Silversea named Felicity Ann Dawn Aston (MBE, FRGS) as the Godmother of its newest ship - Silver Endeavour/fka Crystal Endeavor.
Felicity Aston is a polar explorer, author, TV presenter, and climate scientist. She became the first woman to ski solo across Antarctica back in 2012, as well as the first person to traverse the white continent by muscle power alone.
Felicity Aston has since been awarded the Polar Medal and appointed MBE for services to exploration.
The ship’s Godmother blesses the newbuild for good fortune during the official christening ceremony.
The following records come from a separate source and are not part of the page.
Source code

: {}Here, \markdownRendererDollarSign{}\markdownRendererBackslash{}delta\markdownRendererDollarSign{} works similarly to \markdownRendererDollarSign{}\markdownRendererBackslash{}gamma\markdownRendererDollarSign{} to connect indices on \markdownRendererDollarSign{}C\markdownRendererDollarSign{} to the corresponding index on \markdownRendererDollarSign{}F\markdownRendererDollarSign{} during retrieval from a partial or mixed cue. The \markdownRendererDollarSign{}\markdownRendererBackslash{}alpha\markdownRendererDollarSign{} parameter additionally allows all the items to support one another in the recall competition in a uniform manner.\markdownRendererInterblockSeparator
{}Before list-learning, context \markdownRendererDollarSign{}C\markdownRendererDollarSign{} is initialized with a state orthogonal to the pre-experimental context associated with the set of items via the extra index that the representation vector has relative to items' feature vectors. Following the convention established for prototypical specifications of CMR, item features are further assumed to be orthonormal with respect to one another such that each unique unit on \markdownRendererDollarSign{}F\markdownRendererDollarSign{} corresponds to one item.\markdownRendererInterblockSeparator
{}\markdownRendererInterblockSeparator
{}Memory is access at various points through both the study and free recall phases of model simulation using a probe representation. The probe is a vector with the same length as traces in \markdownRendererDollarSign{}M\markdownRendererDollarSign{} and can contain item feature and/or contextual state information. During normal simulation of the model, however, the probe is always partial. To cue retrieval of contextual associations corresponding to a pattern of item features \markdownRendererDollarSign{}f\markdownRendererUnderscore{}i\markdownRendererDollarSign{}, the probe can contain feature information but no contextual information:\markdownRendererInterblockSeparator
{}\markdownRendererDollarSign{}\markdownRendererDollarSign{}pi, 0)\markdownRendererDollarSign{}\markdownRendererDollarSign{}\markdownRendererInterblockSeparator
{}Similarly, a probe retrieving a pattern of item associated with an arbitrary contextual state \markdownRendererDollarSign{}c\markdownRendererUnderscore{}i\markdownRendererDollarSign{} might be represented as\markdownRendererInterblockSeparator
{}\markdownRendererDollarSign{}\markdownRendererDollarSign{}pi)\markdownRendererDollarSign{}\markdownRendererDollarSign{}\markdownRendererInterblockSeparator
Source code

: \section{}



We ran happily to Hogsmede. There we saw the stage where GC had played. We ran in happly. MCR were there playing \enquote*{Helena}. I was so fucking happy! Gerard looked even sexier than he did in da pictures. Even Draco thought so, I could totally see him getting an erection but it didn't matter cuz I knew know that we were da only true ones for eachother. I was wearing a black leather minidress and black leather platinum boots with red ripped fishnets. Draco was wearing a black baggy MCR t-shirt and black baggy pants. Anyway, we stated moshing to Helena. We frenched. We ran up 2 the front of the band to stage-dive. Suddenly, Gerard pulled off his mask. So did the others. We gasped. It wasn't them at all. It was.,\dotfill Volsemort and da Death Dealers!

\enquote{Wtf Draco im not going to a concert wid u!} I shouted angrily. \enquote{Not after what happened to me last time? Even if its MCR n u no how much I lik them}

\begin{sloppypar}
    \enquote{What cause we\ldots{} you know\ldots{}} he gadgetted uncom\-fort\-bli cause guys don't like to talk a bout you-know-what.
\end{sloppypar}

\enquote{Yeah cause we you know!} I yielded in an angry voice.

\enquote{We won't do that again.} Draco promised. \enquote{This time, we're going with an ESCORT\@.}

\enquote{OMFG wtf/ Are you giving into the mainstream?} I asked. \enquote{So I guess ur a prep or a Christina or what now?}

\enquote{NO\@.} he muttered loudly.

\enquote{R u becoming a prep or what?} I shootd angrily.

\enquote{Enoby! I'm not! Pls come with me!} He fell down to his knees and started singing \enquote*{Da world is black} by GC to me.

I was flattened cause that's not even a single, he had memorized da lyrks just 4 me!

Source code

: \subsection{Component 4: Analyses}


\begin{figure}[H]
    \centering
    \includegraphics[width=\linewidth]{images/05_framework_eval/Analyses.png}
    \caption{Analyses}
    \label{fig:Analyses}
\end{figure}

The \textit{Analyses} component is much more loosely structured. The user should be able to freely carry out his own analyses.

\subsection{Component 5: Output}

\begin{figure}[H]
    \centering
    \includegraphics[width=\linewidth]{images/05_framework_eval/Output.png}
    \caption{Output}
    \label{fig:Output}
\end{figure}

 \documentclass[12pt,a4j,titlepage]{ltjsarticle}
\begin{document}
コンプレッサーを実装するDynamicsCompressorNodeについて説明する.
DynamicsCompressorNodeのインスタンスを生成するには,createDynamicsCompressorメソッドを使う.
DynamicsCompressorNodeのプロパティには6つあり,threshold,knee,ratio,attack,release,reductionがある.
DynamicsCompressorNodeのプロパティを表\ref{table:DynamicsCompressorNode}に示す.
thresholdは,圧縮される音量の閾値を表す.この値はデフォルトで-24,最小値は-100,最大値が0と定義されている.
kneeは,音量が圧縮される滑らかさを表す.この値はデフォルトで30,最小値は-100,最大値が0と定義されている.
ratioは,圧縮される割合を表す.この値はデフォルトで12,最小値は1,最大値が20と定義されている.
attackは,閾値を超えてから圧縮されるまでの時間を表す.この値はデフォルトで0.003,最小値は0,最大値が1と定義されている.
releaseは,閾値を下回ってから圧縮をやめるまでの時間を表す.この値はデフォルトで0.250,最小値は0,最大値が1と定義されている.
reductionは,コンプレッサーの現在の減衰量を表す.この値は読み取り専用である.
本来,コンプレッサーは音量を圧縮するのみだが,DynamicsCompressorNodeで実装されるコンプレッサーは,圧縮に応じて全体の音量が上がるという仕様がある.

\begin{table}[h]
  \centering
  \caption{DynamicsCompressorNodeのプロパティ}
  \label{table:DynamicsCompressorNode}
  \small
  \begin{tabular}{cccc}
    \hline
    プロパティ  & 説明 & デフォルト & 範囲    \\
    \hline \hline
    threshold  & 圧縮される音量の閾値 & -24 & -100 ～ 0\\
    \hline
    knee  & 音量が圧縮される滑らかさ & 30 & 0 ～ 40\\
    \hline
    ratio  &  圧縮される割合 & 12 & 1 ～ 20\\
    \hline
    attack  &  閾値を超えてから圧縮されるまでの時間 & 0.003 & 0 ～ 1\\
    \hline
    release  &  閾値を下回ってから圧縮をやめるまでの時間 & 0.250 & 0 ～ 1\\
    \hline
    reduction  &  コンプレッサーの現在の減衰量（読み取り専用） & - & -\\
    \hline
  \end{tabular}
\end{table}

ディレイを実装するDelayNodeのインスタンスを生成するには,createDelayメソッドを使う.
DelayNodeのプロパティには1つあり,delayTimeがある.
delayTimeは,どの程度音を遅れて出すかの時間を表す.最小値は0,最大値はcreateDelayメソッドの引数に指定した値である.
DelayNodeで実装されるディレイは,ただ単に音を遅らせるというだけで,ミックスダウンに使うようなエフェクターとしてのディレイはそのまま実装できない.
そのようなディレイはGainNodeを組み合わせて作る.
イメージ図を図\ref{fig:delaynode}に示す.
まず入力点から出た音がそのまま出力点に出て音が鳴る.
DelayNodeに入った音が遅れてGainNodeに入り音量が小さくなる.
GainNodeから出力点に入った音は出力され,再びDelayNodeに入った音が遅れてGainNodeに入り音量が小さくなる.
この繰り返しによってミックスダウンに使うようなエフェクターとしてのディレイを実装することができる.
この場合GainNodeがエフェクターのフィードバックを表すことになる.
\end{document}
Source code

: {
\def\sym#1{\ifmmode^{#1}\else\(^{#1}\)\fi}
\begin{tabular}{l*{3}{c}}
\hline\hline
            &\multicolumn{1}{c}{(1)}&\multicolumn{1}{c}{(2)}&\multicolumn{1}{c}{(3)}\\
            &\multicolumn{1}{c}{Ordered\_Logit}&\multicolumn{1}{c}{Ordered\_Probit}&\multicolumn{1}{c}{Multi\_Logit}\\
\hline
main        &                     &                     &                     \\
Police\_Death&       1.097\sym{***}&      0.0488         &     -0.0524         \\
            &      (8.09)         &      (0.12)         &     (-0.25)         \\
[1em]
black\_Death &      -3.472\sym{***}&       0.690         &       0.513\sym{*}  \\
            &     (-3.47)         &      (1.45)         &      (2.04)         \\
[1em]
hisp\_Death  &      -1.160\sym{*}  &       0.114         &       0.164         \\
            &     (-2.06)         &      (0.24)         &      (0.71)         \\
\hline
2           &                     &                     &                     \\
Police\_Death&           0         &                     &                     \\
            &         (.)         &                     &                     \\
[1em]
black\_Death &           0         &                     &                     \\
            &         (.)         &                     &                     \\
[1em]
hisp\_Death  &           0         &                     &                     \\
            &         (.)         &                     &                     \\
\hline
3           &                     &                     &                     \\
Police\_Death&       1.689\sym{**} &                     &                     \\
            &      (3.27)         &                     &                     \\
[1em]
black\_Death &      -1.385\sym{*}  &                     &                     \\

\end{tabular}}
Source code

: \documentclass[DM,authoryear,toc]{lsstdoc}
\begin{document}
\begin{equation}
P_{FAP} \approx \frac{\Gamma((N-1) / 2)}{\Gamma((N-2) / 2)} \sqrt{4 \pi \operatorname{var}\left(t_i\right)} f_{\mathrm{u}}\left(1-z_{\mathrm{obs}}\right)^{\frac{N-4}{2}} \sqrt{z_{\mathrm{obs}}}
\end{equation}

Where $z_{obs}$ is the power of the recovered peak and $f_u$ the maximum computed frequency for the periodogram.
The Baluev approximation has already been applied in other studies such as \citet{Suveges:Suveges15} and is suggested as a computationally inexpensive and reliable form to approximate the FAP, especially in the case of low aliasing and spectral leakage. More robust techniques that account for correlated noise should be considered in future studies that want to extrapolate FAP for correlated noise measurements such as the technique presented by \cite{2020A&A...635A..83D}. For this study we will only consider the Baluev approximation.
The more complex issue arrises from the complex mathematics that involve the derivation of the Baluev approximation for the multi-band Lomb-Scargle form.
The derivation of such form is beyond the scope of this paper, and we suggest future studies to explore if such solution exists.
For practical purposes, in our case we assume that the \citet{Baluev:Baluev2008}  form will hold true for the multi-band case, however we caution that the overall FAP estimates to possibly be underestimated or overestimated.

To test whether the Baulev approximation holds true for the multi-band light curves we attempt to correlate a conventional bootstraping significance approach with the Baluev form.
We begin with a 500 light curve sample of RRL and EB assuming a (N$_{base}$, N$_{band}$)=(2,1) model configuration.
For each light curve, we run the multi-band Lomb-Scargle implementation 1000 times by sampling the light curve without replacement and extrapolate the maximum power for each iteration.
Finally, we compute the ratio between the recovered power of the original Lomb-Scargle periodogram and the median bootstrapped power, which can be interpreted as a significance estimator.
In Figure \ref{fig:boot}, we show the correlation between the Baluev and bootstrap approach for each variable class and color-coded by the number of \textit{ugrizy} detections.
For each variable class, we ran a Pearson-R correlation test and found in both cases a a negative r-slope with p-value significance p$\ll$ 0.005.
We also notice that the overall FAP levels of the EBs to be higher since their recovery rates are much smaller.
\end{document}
Aston will name Silver Endeavour as part of a planned intimate ceremony in Antarctica, due to be held in the days before the inaugural voyage of the ship, departing on November 21, 2022.
In her career that has spanned over 20 years, Felicity has undertaken challenging expeditions in the most extreme environments of the globe often as the leader of trips, including that of the first-ever British women’s team to cross the Greenland ice sheet and record-breaking teams of women on ski expeditions to the South and North Poles. Her longest adventure in Antarctica involves the 39-month stint at Rothera Research Station, where from 2000 she was monitoring the climate/the ozone layer as a meteorologist for the BAC-British Antarctic Survey.
Now based at the National Oceanography Centre and the University of Southampton in the UK, where she is investigating airborne microplastic pollution on polar sea ice, her work has plugged data gaps, reshaping scientific understanding. Next year, Aston will be continuing the leadership of the Before It’s Gone North Pole expedition, a project to collect material for Arctic Ocean sea ice research. She has published 5 books about exploration and expeditions; co-presented a couple of BBC documentaries; and has been featured in Marie Claire, National Geographic, and Vanity Fair.
Aston is a Fellow of the Royal Geographical Society in London UK and The Explorers Club in New York City, as well as a member of the Society of Women Geographers.